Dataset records
^^^^

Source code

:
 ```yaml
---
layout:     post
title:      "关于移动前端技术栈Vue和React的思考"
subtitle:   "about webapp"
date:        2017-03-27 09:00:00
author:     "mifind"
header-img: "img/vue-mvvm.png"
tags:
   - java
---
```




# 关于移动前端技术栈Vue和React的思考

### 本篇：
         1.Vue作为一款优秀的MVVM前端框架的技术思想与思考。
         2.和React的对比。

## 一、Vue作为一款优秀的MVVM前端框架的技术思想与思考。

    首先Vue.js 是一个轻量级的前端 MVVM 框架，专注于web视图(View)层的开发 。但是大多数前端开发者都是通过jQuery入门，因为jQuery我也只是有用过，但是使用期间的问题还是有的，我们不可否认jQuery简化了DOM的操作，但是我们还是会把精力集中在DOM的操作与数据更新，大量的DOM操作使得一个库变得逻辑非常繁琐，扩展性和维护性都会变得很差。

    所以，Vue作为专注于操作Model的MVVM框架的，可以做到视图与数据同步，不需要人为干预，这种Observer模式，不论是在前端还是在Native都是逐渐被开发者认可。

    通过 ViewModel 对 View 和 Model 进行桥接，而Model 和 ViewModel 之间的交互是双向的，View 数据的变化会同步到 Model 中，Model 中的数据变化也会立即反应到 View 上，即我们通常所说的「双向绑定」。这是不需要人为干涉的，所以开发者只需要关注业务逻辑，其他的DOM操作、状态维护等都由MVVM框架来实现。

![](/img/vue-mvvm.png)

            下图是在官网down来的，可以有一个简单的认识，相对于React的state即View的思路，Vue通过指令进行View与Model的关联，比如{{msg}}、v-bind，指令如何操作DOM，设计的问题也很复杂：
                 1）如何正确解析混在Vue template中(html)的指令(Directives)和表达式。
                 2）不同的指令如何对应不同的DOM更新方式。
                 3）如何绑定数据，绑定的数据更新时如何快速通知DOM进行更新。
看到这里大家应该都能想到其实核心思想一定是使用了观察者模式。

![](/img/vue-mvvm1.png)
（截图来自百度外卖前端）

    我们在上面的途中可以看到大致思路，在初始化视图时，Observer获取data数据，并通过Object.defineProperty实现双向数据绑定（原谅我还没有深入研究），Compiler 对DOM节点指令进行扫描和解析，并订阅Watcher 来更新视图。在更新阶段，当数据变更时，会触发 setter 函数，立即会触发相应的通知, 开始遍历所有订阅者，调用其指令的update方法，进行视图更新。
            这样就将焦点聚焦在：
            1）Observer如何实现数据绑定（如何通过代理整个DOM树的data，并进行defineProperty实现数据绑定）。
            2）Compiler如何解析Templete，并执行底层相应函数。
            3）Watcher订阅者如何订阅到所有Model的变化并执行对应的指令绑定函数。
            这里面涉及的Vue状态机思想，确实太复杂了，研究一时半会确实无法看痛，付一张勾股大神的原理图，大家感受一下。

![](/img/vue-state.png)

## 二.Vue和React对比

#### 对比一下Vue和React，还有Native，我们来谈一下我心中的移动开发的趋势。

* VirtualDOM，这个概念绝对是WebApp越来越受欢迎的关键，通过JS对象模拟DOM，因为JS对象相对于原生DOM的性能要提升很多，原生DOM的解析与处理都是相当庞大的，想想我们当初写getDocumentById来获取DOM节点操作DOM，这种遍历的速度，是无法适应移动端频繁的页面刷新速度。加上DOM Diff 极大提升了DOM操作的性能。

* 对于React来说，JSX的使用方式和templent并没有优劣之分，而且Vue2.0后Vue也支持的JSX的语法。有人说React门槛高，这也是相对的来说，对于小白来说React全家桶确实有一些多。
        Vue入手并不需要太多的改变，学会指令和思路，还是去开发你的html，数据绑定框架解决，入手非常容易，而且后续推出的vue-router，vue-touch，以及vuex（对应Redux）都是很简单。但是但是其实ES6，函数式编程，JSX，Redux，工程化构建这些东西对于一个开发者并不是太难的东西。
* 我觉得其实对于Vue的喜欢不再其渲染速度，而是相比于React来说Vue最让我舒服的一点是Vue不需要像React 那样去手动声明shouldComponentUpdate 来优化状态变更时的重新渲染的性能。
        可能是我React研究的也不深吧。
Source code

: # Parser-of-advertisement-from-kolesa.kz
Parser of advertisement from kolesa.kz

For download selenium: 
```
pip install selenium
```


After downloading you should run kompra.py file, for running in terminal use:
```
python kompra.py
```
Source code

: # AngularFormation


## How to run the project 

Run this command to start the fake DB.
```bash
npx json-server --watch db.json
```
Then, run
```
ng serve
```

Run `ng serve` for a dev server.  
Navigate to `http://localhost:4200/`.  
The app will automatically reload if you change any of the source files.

^^^^

__THE PROBLEM__: Every entry is to be restated word for word.

__SOLUTION BELOW__:
Source code

:
 ```yaml
---
layout:     post
title:      "关于移动前端技术栈Vue和React的思考"
subtitle:   "about webapp"
date:        2017-03-27 09:00:00
author:     "mifind"
header-img: "img/vue-mvvm.png"
tags:
   - java
---
```




# 关于移动前端技术栈Vue和React的思考

### 本篇：
         1.Vue作为一款优秀的MVVM前端框架的技术思想与思考。
         2.和React的对比。

## 一、Vue作为一款优秀的MVVM前端框架的技术思想与思考。

    首先Vue.js 是一个轻量级的前端 MVVM 框架，专注于web视图(View)层的开发 。但是大多数前端开发者都是通过jQuery入门，因为jQuery我也只是有用过，但是使用期间的问题还是有的，我们不可否认jQuery简化了DOM的操作，但是我们还是会把精力集中在DOM的操作与数据更新，大量的DOM操作使得一个库变得逻辑非常繁琐，扩展性和维护性都会变得很差。

    所以，Vue作为专注于操作Model的MVVM框架的，可以做到视图与数据同步，不需要人为干预，这种Observer模式，不论是在前端还是在Native都是逐渐被开发者认可。

    通过 ViewModel 对 View 和 Model 进行桥接，而Model 和 ViewModel 之间的交互是双向的，View 数据的变化会同步到 Model 中，Model 中的数据变化也会立即反应到 View 上，即我们通常所说的「双向绑定」。这是不需要人为干涉的，所以开发者只需要关注业务逻辑，其他的DOM操作、状态维护等都由MVVM框架来实现。

![](/img/vue-mvvm.png)

            下图是在官网down来的，可以有一个简单的认识，相对于React的state即View的思路，Vue通过指令进行View与Model的关联，比如{{msg}}、v-bind，指令如何操作DOM，设计的问题也很复杂：
                 1）如何正确解析混在Vue template中(html)的指令(Directives)和表达式。
                 2）不同的指令如何对应不同的DOM更新方式。
                 3）如何绑定数据，绑定的数据更新时如何快速通知DOM进行更新。
看到这里大家应该都能想到其实核心思想一定是使用了观察者模式。

![](/img/vue-mvvm1.png)
（截图来自百度外卖前端）

    我们在上面的途中可以看到大致思路，在初始化视图时，Observer获取data数据，并通过Object.defineProperty实现双向数据绑定（原谅我还没有深入研究），Compiler 对DOM节点指令进行扫描和解析，并订阅Watcher 来更新视图。在更新阶段，当数据变更时，会触发 setter 函数，立即会触发相应的通知, 开始遍历所有订阅者，调用其指令的update方法，进行视图更新。
            这样就将焦点聚焦在：
            1）Observer如何实现数据绑定（如何通过代理整个DOM树的data，并进行defineProperty实现数据绑定）。
            2）Compiler如何解析Templete，并执行底层相应函数。
            3）Watcher订阅者如何订阅到所有Model的变化并执行对应的指令绑定函数。
            这里面涉及的Vue状态机思想，确实太复杂了，研究一时半会确实无法看痛，付一张勾股大神的原理图，大家感受一下。

![](/img/vue-state.png)

## 二.Vue和React对比

#### 对比一下Vue和React，还有Native，我们来谈一下我心中的移动开发的趋势。

* VirtualDOM，这个概念绝对是WebApp越来越受欢迎的关键，通过JS对象模拟DOM，因为JS对象相对于原生DOM的性能要提升很多，原生DOM的解析与处理都是相当庞大的，想想我们当初写getDocumentById来获取DOM节点操作DOM，这种遍历的速度，是无法适应移动端频繁的页面刷新速度。加上DOM Diff 极大提升了DOM操作的性能。

* 对于React来说，JSX的使用方式和templent并没有优劣之分，而且Vue2.0后Vue也支持的JSX的语法。有人说React门槛高，这也是相对的来说，对于小白来说React全家桶确实有一些多。
        Vue入手并不需要太多的改变，学会指令和思路，还是去开发你的html，数据绑定框架解决，入手非常容易，而且后续推出的vue-router，vue-touch，以及vuex（对应Redux）都是很简单。但是但是其实ES6，函数式编程，JSX，Redux，工程化构建这些东西对于一个开发者并不是太难的东西。
* 我觉得其实对于Vue的喜欢不再其渲染速度，而是相比于React来说Vue最让我舒服的一点是Vue不需要像React 那样去手动声明shouldComponentUpdate 来优化状态变更时的重新渲染的性能。
        可能是我React研究的也不深吧。
Source code

: # Parser-of-advertisement-from-kolesa.kz
Parser of advertisement from kolesa.kz

For download selenium: 
```
pip install selenium
```


After downloading you should run kompra.py file, for running in terminal use:
```
python kompra.py
```
Source code

: # AngularFormation


## How to run the project 

Run this command to start the fake DB.
```bash
npx json-server --watch db.json
```
Then, run
```
ng serve
```

Run `ng serve` for a dev server.  
Navigate to `http://localhost:4200/`.  
The app will automatically reload if you change any of the source files.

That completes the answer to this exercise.